> YOUR ASSIGNMENT
Could you retype all of the data below exactly as given?

Stored data:
:::

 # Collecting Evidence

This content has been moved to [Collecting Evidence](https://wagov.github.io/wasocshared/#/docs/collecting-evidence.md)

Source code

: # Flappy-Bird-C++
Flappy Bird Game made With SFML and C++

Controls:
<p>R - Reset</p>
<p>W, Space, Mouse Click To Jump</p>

:::

> RESULT OF THIS TASK
 # Collecting Evidence

This content has been moved to [Collecting Evidence](https://wagov.github.io/wasocshared/#/docs/collecting-evidence.md)

Source code

: # Flappy-Bird-C++
Flappy Bird Game made With SFML and C++

Controls:
<p>R - Reset</p>
<p>W, Space, Mouse Click To Jump</p>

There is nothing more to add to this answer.